*** Opening Record set ***

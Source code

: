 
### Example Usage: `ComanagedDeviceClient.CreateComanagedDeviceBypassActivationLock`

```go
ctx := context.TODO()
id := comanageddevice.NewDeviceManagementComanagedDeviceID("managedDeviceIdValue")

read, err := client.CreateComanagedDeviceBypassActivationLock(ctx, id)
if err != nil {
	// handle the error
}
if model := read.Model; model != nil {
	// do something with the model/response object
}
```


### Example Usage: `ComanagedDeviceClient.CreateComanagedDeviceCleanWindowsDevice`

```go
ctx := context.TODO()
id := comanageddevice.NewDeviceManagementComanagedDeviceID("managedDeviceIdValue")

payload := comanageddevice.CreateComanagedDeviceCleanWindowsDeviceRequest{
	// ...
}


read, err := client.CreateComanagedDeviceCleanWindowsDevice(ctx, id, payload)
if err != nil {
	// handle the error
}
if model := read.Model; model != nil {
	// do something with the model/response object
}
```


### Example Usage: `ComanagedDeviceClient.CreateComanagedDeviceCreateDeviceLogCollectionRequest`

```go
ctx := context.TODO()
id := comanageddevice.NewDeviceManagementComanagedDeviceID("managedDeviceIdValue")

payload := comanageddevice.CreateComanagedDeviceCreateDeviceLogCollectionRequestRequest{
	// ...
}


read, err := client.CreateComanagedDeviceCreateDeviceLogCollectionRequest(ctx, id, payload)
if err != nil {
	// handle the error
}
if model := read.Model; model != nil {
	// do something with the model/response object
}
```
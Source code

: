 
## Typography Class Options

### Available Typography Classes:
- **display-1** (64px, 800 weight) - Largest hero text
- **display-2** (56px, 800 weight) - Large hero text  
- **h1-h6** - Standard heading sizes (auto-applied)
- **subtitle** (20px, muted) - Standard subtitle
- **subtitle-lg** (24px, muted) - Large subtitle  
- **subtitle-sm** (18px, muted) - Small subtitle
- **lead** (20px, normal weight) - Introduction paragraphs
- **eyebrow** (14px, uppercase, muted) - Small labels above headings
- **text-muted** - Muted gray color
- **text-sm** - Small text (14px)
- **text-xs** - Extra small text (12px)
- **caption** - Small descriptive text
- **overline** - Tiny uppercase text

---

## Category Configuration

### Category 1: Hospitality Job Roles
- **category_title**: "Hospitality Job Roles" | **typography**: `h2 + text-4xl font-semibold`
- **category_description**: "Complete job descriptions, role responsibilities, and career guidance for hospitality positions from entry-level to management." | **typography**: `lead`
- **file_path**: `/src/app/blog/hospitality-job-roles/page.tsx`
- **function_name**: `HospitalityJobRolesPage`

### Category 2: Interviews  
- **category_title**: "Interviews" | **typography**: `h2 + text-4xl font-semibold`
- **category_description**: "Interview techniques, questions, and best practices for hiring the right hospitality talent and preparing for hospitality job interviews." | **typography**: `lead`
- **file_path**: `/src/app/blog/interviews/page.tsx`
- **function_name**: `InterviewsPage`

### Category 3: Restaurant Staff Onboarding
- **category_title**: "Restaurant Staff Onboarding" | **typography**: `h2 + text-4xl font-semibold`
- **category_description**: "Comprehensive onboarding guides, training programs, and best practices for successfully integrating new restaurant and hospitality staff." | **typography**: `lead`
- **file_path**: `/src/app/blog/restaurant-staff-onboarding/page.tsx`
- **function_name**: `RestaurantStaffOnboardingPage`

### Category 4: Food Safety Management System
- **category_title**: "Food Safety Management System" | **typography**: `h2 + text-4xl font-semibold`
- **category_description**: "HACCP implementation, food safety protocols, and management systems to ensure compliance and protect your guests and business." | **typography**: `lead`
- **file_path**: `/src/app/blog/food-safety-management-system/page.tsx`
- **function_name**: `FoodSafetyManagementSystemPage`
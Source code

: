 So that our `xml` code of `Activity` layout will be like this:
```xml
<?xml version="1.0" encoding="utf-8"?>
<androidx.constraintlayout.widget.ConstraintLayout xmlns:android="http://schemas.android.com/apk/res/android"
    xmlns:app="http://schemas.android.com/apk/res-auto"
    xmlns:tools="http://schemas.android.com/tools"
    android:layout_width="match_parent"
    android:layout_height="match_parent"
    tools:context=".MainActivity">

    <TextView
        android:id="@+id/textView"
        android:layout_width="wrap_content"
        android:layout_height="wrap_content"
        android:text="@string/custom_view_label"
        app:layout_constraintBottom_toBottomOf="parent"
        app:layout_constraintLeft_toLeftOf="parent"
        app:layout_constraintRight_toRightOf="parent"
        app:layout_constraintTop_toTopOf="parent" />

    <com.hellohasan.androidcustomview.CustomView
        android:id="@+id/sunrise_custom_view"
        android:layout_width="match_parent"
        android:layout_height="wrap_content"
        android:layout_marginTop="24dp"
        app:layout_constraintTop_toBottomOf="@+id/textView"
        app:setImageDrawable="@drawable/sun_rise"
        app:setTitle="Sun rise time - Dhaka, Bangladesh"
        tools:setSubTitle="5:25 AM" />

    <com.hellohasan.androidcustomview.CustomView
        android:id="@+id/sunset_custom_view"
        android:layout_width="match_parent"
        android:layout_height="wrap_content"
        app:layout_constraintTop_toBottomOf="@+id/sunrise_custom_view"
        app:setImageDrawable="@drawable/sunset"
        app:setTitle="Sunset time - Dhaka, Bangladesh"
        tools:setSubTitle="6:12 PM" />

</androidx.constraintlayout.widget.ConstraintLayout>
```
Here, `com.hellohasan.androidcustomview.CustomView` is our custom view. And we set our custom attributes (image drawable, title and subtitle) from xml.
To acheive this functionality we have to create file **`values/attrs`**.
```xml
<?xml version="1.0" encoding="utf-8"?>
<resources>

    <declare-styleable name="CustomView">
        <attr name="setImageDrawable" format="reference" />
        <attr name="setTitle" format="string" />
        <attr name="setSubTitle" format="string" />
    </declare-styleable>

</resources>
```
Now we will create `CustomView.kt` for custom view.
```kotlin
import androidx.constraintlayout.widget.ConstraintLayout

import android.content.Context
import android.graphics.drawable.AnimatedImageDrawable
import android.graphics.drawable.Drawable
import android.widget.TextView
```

*** Closing Record set ***

Task item: Write each record above out again exactly as it reads.

Task solution:
Source code

: 
### Example Usage: `ComanagedDeviceClient.CreateComanagedDeviceBypassActivationLock`

```go
ctx := context.TODO()
id := comanageddevice.NewDeviceManagementComanagedDeviceID("managedDeviceIdValue")

read, err := client.CreateComanagedDeviceBypassActivationLock(ctx, id)
if err != nil {
	// handle the error
}
if model := read.Model; model != nil {
	// do something with the model/response object
}
```


### Example Usage: `ComanagedDeviceClient.CreateComanagedDeviceCleanWindowsDevice`

```go
ctx := context.TODO()
id := comanageddevice.NewDeviceManagementComanagedDeviceID("managedDeviceIdValue")

payload := comanageddevice.CreateComanagedDeviceCleanWindowsDeviceRequest{
	// ...
}


read, err := client.CreateComanagedDeviceCleanWindowsDevice(ctx, id, payload)
if err != nil {
	// handle the error
}
if model := read.Model; model != nil {
	// do something with the model/response object
}
```


### Example Usage: `ComanagedDeviceClient.CreateComanagedDeviceCreateDeviceLogCollectionRequest`

```go
ctx := context.TODO()
id := comanageddevice.NewDeviceManagementComanagedDeviceID("managedDeviceIdValue")

payload := comanageddevice.CreateComanagedDeviceCreateDeviceLogCollectionRequestRequest{
	// ...
}


read, err := client.CreateComanagedDeviceCreateDeviceLogCollectionRequest(ctx, id, payload)
if err != nil {
	// handle the error
}
if model := read.Model; model != nil {
	// do something with the model/response object
}
```
Source code

: 
## Typography Class Options

### Available Typography Classes:
- **display-1** (64px, 800 weight) - Largest hero text
- **display-2** (56px, 800 weight) - Large hero text  
- **h1-h6** - Standard heading sizes (auto-applied)
- **subtitle** (20px, muted) - Standard subtitle
- **subtitle-lg** (24px, muted) - Large subtitle  
- **subtitle-sm** (18px, muted) - Small subtitle
- **lead** (20px, normal weight) - Introduction paragraphs
- **eyebrow** (14px, uppercase, muted) - Small labels above headings
- **text-muted** - Muted gray color
- **text-sm** - Small text (14px)
- **text-xs** - Extra small text (12px)
- **caption** - Small descriptive text
- **overline** - Tiny uppercase text

---

## Category Configuration

### Category 1: Hospitality Job Roles
- **category_title**: "Hospitality Job Roles" | **typography**: `h2 + text-4xl font-semibold`
- **category_description**: "Complete job descriptions, role responsibilities, and career guidance for hospitality positions from entry-level to management." | **typography**: `lead`
- **file_path**: `/src/app/blog/hospitality-job-roles/page.tsx`
- **function_name**: `HospitalityJobRolesPage`

### Category 2: Interviews  
- **category_title**: "Interviews" | **typography**: `h2 + text-4xl font-semibold`
- **category_description**: "Interview techniques, questions, and best practices for hiring the right hospitality talent and preparing for hospitality job interviews." | **typography**: `lead`
- **file_path**: `/src/app/blog/interviews/page.tsx`
- **function_name**: `InterviewsPage`

### Category 3: Restaurant Staff Onboarding
- **category_title**: "Restaurant Staff Onboarding" | **typography**: `h2 + text-4xl font-semibold`
- **category_description**: "Comprehensive onboarding guides, training programs, and best practices for successfully integrating new restaurant and hospitality staff." | **typography**: `lead`
- **file_path**: `/src/app/blog/restaurant-staff-onboarding/page.tsx`
- **function_name**: `RestaurantStaffOnboardingPage`

### Category 4: Food Safety Management System
- **category_title**: "Food Safety Management System" | **typography**: `h2 + text-4xl font-semibold`
- **category_description**: "HACCP implementation, food safety protocols, and management systems to ensure compliance and protect your guests and business." | **typography**: `lead`
- **file_path**: `/src/app/blog/food-safety-management-system/page.tsx`
- **function_name**: `FoodSafetyManagementSystemPage`
Source code

: So that our `xml` code of `Activity` layout will be like this:
```xml
<?xml version="1.0" encoding="utf-8"?>
<androidx.constraintlayout.widget.ConstraintLayout xmlns:android="http://schemas.android.com/apk/res/android"
    xmlns:app="http://schemas.android.com/apk/res-auto"
    xmlns:tools="http://schemas.android.com/tools"
    android:layout_width="match_parent"
    android:layout_height="match_parent"
    tools:context=".MainActivity">

    <TextView
        android:id="@+id/textView"
        android:layout_width="wrap_content"
        android:layout_height="wrap_content"
        android:text="@string/custom_view_label"
        app:layout_constraintBottom_toBottomOf="parent"
        app:layout_constraintLeft_toLeftOf="parent"
        app:layout_constraintRight_toRightOf="parent"
        app:layout_constraintTop_toTopOf="parent" />

    <com.hellohasan.androidcustomview.CustomView
        android:id="@+id/sunrise_custom_view"
        android:layout_width="match_parent"
        android:layout_height="wrap_content"
        android:layout_marginTop="24dp"
        app:layout_constraintTop_toBottomOf="@+id/textView"
        app:setImageDrawable="@drawable/sun_rise"
        app:setTitle="Sun rise time - Dhaka, Bangladesh"
        tools:setSubTitle="5:25 AM" />

    <com.hellohasan.androidcustomview.CustomView
        android:id="@+id/sunset_custom_view"
        android:layout_width="match_parent"
        android:layout_height="wrap_content"
        app:layout_constraintTop_toBottomOf="@+id/sunrise_custom_view"
        app:setImageDrawable="@drawable/sunset"
        app:setTitle="Sunset time - Dhaka, Bangladesh"
        tools:setSubTitle="6:12 PM" />

</androidx.constraintlayout.widget.ConstraintLayout>
```
Here, `com.hellohasan.androidcustomview.CustomView` is our custom view. And we set our custom attributes (image drawable, title and subtitle) from xml.
To acheive this functionality we have to create file **`values/attrs`**.
```xml
<?xml version="1.0" encoding="utf-8"?>
<resources>

    <declare-styleable name="CustomView">
        <attr name="setImageDrawable" format="reference" />
        <attr name="setTitle" format="string" />
        <attr name="setSubTitle" format="string" />
    </declare-styleable>

</resources>
```
Now we will create `CustomView.kt` for custom view.
```kotlin
import androidx.constraintlayout.widget.ConstraintLayout

import android.content.Context
import android.graphics.drawable.AnimatedImageDrawable
import android.graphics.drawable.Drawable
import android.widget.TextView
```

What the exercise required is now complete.